▶ Exercise details:
For this exercise, print the records below verbatim.

Excerpts from a dataset
_ _ _ _ _ _ _
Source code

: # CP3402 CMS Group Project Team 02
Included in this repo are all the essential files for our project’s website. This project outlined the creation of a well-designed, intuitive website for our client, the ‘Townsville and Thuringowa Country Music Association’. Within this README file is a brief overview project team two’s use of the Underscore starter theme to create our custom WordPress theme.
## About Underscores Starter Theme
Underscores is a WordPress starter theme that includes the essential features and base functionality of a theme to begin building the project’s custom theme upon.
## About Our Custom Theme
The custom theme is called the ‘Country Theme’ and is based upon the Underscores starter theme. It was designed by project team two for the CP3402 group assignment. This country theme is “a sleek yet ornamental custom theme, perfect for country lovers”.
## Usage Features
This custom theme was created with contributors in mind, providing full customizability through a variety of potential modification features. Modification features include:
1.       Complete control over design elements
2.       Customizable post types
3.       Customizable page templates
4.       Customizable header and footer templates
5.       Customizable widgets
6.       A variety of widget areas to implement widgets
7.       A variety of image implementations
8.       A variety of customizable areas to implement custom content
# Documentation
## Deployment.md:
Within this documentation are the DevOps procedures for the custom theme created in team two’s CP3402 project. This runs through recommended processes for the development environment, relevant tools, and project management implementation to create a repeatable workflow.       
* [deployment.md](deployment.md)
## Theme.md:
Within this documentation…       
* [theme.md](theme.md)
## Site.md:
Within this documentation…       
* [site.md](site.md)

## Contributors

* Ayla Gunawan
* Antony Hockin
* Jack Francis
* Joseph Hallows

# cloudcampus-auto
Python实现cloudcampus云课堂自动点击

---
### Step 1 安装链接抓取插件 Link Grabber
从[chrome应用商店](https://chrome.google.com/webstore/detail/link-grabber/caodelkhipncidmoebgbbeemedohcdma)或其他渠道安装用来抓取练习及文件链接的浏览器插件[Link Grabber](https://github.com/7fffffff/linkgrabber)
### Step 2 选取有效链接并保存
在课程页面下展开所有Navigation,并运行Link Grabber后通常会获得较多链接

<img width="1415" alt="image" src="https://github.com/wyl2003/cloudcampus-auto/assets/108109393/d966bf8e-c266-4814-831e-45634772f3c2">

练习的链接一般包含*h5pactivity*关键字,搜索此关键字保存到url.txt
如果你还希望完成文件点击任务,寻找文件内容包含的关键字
_ _ _ _ _ _ _
▶ Result for this exercise:
Source code

: # CP3402 CMS Group Project Team 02
Included in this repo are all the essential files for our project’s website. This project outlined the creation of a well-designed, intuitive website for our client, the ‘Townsville and Thuringowa Country Music Association’. Within this README file is a brief overview project team two’s use of the Underscore starter theme to create our custom WordPress theme.
## About Underscores Starter Theme
Underscores is a WordPress starter theme that includes the essential features and base functionality of a theme to begin building the project’s custom theme upon.
## About Our Custom Theme
The custom theme is called the ‘Country Theme’ and is based upon the Underscores starter theme. It was designed by project team two for the CP3402 group assignment. This country theme is “a sleek yet ornamental custom theme, perfect for country lovers”.
## Usage Features
This custom theme was created with contributors in mind, providing full customizability through a variety of potential modification features. Modification features include:
1.       Complete control over design elements
2.       Customizable post types
3.       Customizable page templates
4.       Customizable header and footer templates
5.       Customizable widgets
6.       A variety of widget areas to implement widgets
7.       A variety of image implementations
8.       A variety of customizable areas to implement custom content
# Documentation
## Deployment.md:
Within this documentation are the DevOps procedures for the custom theme created in team two’s CP3402 project. This runs through recommended processes for the development environment, relevant tools, and project management implementation to create a repeatable workflow.       
* [deployment.md](deployment.md)
## Theme.md:
Within this documentation…       
* [theme.md](theme.md)
## Site.md:
Within this documentation…       
* [site.md](site.md)

## Contributors

* Ayla Gunawan
* Antony Hockin
* Jack Francis
* Joseph Hallows

# cloudcampus-auto
Python实现cloudcampus云课堂自动点击

---
### Step 1 安装链接抓取插件 Link Grabber
从[chrome应用商店](https://chrome.google.com/webstore/detail/link-grabber/caodelkhipncidmoebgbbeemedohcdma)或其他渠道安装用来抓取练习及文件链接的浏览器插件[Link Grabber](https://github.com/7fffffff/linkgrabber)
### Step 2 选取有效链接并保存
在课程页面下展开所有Navigation,并运行Link Grabber后通常会获得较多链接

<img width="1415" alt="image" src="https://github.com/wyl2003/cloudcampus-auto/assets/108109393/d966bf8e-c266-4814-831e-45634772f3c2">

练习的链接一般包含*h5pactivity*关键字,搜索此关键字保存到url.txt
如果你还希望完成文件点击任务,寻找文件内容包含的关键字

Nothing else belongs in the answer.